[Opening Provided data section]

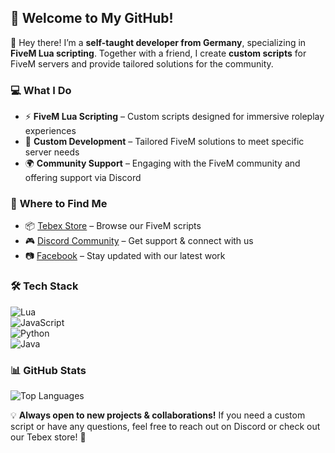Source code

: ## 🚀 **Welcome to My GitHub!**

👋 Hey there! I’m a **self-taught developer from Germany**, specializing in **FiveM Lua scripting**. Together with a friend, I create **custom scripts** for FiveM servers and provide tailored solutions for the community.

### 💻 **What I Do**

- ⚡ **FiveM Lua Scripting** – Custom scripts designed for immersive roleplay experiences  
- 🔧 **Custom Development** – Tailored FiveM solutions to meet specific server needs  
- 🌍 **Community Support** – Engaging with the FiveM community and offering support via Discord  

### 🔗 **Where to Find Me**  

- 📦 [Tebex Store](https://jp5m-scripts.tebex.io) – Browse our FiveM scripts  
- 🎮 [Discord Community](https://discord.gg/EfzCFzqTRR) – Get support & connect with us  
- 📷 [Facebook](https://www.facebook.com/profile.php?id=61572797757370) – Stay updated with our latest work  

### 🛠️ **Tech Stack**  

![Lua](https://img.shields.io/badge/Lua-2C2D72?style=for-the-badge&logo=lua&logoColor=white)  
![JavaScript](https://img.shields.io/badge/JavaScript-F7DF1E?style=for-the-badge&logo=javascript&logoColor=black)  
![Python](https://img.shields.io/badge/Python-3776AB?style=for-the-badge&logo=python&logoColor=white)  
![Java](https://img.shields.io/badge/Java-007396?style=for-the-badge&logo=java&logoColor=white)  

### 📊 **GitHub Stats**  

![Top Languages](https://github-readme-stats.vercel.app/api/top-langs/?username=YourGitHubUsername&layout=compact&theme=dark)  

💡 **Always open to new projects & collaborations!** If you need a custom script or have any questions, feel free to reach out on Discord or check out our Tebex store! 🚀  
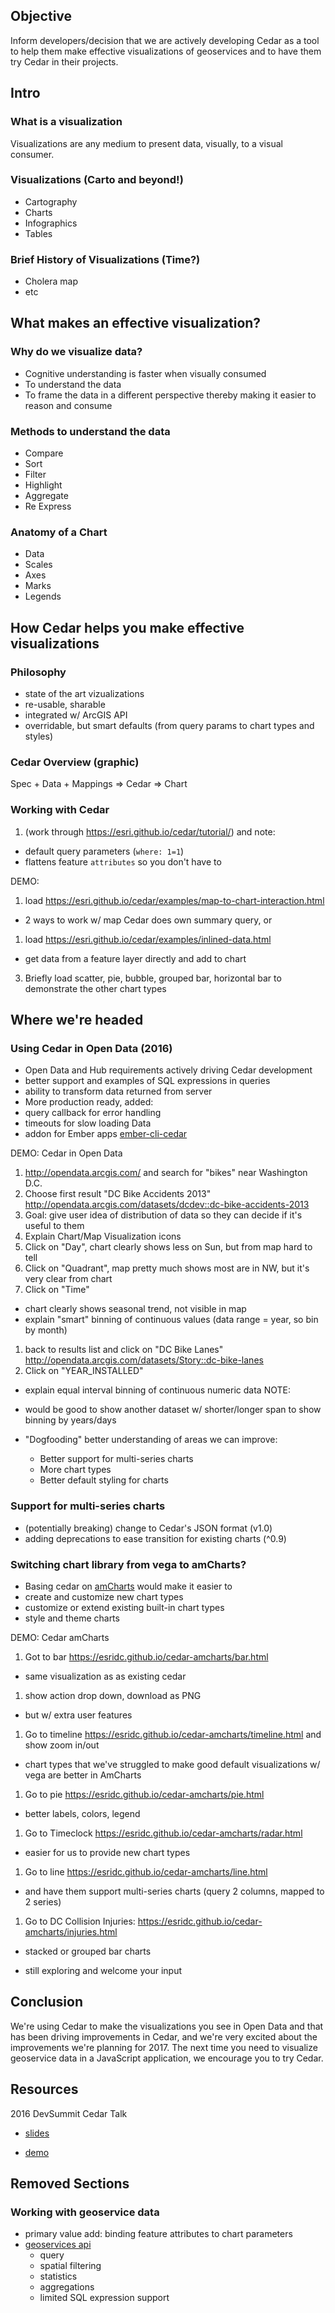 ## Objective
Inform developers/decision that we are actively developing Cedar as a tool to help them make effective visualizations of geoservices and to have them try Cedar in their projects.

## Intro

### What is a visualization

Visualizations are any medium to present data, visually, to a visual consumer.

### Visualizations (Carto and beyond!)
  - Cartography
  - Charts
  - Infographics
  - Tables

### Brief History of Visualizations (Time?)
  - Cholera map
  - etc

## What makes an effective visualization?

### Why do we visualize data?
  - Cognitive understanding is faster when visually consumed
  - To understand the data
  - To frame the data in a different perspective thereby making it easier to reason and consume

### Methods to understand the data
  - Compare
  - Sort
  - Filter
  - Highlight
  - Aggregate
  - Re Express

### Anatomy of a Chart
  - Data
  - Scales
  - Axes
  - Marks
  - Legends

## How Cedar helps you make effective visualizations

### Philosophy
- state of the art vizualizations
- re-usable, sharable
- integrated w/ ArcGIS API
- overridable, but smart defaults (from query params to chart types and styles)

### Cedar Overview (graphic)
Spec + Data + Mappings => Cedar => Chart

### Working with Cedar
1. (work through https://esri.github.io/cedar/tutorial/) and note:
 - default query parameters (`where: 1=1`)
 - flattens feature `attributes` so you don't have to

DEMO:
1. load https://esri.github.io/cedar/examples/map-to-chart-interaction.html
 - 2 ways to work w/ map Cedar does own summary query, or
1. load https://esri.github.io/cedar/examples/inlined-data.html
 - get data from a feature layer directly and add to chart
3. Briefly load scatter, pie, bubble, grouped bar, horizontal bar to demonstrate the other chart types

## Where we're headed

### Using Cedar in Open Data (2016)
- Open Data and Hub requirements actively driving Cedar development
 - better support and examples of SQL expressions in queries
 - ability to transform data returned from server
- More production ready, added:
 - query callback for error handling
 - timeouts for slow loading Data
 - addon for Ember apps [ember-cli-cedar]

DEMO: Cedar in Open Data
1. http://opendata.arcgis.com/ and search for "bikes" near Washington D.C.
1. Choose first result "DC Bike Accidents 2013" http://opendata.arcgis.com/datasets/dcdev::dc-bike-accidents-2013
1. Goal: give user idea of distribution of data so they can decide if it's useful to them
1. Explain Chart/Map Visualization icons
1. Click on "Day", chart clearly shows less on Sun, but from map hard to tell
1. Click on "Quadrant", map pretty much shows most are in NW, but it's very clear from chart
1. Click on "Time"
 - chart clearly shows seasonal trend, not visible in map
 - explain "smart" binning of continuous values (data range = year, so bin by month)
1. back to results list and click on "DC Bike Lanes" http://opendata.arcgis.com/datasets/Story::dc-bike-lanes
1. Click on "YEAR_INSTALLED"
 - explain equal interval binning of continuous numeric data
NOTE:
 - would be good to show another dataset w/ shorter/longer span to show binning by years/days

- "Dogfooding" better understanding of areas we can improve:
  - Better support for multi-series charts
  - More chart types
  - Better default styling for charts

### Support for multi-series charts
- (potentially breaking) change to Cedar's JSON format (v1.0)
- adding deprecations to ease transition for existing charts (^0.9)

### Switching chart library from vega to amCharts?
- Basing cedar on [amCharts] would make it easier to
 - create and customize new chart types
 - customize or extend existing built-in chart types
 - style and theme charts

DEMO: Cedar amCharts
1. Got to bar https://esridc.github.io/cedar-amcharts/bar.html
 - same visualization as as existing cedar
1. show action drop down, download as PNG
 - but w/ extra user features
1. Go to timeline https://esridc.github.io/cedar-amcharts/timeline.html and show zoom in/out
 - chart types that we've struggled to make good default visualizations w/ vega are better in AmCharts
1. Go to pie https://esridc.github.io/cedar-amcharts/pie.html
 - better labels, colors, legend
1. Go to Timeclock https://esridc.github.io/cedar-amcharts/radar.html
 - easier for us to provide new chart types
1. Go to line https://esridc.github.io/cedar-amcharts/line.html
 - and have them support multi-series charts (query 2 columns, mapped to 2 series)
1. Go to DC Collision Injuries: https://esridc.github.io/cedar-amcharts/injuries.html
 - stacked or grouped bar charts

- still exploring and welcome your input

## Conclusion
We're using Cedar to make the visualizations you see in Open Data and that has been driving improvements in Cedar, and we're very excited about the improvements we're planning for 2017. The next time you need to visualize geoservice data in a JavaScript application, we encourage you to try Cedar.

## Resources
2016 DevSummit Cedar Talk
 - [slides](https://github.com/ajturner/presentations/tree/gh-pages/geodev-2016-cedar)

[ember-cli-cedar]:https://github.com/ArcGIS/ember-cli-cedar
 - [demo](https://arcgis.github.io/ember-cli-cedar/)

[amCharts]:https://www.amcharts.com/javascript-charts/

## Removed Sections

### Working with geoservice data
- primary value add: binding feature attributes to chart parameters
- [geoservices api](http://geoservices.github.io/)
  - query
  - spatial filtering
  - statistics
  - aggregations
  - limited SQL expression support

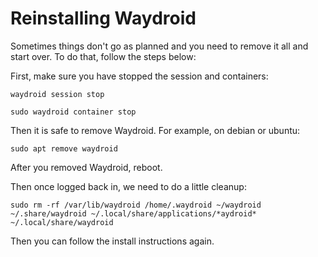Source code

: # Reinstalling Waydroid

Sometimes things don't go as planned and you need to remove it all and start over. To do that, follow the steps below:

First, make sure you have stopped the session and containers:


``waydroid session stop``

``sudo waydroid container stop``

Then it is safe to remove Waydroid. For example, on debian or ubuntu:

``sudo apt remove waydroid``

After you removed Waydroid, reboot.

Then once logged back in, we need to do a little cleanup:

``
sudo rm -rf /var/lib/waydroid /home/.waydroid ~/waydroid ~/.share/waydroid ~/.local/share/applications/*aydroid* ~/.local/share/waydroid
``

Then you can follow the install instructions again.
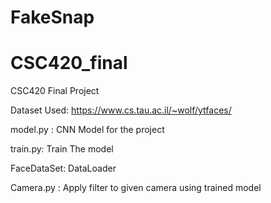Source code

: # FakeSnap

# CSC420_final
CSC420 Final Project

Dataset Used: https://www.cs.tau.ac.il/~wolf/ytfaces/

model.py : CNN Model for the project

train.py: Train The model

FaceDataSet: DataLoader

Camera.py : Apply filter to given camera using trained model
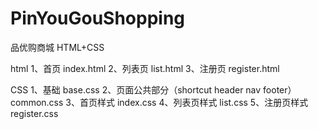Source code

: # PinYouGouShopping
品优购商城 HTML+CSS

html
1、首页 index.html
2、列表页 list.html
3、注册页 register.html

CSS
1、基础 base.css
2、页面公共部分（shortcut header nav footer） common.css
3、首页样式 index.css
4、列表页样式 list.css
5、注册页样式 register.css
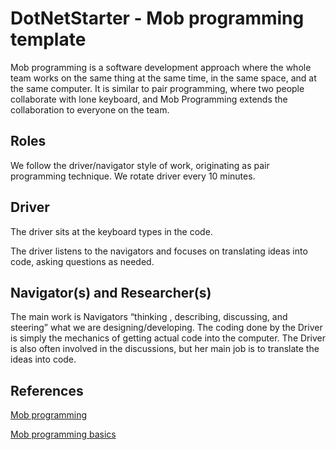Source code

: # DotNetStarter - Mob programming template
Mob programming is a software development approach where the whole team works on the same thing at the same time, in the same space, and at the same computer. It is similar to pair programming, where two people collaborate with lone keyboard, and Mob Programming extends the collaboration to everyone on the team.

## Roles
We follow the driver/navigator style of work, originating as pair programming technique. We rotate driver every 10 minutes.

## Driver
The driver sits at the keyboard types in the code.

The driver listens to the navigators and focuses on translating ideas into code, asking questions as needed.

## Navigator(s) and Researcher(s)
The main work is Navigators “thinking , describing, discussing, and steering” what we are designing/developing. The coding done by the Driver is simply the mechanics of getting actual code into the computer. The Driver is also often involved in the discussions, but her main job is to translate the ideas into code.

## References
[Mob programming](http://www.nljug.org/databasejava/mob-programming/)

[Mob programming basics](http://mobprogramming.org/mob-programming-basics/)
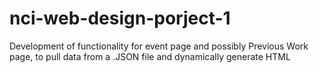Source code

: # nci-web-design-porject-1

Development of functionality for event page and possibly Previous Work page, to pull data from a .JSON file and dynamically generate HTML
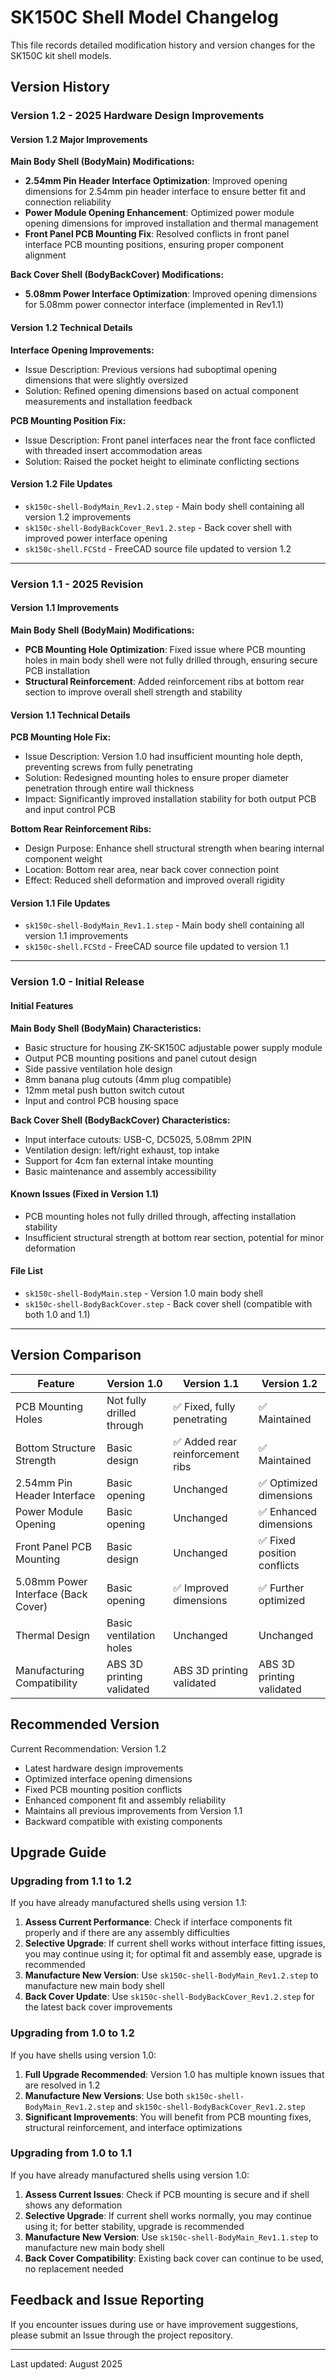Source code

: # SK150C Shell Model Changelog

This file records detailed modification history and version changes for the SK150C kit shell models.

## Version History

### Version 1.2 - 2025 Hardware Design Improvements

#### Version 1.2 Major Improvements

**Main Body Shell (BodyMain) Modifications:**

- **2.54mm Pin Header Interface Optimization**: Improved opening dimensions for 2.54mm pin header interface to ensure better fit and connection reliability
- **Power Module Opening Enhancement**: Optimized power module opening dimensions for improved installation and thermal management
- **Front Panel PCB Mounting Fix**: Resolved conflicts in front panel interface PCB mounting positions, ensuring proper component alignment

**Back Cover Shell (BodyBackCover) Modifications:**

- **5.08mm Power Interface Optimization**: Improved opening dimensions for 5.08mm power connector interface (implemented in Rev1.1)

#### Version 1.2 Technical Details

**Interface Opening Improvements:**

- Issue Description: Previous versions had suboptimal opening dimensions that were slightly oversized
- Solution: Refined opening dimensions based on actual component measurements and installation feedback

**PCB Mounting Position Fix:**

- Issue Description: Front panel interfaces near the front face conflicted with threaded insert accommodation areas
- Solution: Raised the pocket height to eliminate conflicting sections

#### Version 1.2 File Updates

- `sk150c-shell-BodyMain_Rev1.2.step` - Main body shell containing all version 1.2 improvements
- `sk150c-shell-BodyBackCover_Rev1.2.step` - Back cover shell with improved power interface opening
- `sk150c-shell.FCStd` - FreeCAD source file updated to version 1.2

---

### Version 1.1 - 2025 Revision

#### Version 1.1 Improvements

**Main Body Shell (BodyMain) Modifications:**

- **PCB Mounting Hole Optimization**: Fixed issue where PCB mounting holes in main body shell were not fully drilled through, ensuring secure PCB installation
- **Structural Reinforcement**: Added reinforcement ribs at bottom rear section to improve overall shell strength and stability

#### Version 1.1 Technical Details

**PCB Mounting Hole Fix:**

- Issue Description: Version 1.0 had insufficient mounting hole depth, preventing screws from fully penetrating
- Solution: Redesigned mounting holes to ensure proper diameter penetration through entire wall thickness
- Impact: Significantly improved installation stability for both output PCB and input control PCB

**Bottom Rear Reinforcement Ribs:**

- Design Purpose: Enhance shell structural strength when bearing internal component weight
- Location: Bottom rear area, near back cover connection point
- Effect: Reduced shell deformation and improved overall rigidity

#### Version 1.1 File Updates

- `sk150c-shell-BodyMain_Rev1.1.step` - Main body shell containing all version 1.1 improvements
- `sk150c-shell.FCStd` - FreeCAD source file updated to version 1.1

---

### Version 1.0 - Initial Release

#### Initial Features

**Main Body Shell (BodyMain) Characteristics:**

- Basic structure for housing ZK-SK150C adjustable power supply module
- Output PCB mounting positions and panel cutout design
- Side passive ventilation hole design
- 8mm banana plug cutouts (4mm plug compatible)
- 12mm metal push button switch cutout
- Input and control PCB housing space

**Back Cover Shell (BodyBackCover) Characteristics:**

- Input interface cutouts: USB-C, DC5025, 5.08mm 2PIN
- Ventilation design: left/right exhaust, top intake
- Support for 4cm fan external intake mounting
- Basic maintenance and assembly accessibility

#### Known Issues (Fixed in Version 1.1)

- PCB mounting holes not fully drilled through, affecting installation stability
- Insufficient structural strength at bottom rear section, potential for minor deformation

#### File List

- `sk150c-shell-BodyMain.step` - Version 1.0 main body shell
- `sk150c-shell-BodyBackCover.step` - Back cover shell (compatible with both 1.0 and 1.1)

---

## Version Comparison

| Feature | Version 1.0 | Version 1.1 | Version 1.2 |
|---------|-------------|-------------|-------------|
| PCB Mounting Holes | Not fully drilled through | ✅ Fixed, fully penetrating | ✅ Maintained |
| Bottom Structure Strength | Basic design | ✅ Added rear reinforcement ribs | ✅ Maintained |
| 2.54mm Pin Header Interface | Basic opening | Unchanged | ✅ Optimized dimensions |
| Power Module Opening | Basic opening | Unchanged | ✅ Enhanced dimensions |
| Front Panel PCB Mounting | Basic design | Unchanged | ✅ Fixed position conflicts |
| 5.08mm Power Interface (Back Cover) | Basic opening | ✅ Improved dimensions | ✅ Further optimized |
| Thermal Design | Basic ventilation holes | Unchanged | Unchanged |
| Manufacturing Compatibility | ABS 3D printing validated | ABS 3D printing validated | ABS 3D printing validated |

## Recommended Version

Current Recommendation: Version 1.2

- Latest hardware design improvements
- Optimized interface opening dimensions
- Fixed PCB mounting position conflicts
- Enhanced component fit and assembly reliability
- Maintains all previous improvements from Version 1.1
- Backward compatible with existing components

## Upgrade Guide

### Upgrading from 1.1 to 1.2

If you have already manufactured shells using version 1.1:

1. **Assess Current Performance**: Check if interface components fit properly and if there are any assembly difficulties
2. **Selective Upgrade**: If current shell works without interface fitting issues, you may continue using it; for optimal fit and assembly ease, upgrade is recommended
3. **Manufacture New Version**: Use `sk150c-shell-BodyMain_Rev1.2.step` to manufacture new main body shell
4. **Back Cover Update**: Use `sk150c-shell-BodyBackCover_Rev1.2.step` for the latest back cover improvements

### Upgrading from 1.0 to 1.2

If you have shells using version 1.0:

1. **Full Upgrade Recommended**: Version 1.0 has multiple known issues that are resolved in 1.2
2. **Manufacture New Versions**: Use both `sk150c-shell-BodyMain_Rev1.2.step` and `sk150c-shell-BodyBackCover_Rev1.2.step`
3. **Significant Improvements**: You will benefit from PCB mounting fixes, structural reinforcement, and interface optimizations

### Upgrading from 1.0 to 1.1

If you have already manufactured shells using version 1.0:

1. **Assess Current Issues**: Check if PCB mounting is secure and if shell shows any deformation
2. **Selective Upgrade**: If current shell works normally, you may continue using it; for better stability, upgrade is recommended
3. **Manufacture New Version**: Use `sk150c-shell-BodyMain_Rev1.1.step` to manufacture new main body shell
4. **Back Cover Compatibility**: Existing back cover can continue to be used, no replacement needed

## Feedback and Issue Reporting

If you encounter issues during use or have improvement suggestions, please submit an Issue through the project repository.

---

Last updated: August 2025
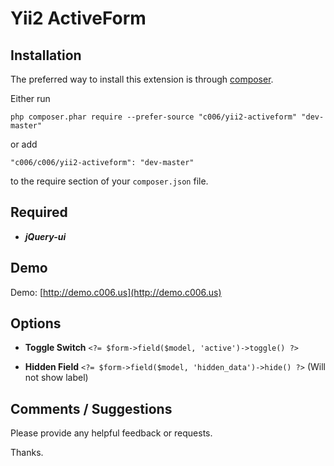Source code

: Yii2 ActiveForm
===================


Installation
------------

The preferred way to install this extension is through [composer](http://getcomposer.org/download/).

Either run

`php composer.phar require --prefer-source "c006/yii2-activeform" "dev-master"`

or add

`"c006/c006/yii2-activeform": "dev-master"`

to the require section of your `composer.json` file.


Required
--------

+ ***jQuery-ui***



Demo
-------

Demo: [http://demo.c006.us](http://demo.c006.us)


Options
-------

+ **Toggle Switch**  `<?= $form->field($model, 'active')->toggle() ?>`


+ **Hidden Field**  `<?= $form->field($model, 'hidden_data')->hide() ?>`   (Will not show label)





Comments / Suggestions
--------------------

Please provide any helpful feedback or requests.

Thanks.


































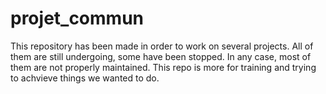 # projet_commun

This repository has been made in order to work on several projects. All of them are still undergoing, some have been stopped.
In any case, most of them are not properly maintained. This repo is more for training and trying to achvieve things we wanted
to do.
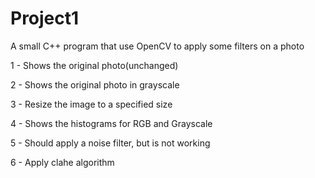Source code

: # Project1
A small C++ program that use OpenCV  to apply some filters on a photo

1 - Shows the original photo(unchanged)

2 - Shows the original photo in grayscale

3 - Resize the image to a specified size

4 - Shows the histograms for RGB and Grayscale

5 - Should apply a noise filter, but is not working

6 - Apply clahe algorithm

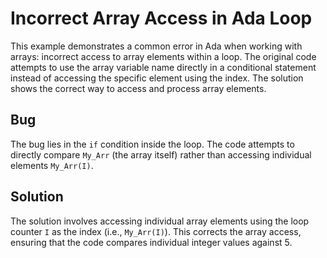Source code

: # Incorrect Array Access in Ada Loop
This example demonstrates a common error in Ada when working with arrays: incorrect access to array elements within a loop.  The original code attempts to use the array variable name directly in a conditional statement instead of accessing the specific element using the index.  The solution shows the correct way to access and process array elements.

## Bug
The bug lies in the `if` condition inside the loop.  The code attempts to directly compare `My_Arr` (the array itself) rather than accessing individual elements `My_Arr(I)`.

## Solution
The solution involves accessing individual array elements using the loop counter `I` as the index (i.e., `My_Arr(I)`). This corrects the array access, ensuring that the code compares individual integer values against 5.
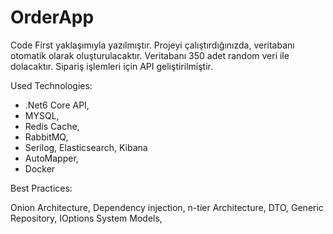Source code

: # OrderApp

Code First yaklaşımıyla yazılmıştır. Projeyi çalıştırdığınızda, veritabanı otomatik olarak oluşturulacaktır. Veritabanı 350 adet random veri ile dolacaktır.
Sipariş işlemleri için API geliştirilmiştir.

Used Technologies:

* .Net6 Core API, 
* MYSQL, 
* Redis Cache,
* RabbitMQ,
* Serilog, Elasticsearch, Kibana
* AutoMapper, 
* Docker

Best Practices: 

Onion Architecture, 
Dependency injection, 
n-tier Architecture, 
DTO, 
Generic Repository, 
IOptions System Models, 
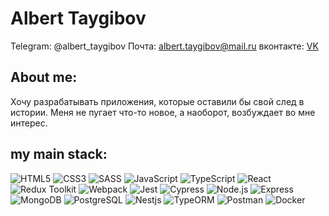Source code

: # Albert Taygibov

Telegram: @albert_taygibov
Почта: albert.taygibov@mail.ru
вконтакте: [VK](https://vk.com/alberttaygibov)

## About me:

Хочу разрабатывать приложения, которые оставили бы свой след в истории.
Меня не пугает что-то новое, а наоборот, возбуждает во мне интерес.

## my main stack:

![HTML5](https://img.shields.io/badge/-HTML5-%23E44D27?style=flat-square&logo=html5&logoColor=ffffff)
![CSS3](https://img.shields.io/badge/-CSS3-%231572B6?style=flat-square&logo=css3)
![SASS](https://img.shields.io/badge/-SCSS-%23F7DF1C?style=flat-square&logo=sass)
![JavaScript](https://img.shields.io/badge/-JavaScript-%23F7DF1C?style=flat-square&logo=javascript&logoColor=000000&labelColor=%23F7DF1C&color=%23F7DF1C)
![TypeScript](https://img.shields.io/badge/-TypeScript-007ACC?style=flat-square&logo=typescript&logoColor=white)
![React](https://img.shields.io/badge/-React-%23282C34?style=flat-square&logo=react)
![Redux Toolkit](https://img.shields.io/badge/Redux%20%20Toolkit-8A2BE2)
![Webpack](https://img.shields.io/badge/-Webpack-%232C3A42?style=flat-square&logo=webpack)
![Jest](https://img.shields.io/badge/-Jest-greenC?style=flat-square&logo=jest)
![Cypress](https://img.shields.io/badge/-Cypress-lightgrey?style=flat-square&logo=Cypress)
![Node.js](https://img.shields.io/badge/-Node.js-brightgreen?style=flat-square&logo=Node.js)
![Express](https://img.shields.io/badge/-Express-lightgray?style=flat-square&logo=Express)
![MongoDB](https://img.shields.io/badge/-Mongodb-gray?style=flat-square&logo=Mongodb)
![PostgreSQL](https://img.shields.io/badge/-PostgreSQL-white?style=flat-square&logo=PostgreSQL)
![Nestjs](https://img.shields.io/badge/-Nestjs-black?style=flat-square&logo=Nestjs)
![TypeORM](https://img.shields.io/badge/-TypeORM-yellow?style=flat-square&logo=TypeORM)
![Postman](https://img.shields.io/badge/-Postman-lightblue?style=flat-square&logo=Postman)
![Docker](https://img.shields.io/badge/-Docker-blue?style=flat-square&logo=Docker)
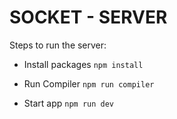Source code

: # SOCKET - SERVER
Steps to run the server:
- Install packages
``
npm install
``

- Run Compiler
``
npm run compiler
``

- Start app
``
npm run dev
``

[Closing Provided data section]

**Directions for this task**
Lines to set down from above: the line with "### Working with Cedar", the line with "DEMO: Cedar in Open Data", and every line between, each exactly as written.

**Result**
### Working with Cedar
1. (work through https://esri.github.io/cedar/tutorial/) and note:
 - default query parameters (`where: 1=1`)
 - flattens feature `attributes` so you don't have to

DEMO:
1. load https://esri.github.io/cedar/examples/map-to-chart-interaction.html
 - 2 ways to work w/ map Cedar does own summary query, or
1. load https://esri.github.io/cedar/examples/inlined-data.html
 - get data from a feature layer directly and add to chart
3. Briefly load scatter, pie, bubble, grouped bar, horizontal bar to demonstrate the other chart types

## Where we're headed

### Using Cedar in Open Data (2016)
- Open Data and Hub requirements actively driving Cedar development
 - better support and examples of SQL expressions in queries
 - ability to transform data returned from server
- More production ready, added:
 - query callback for error handling
 - timeouts for slow loading Data
 - addon for Ember apps [ember-cli-cedar]

DEMO: Cedar in Open Data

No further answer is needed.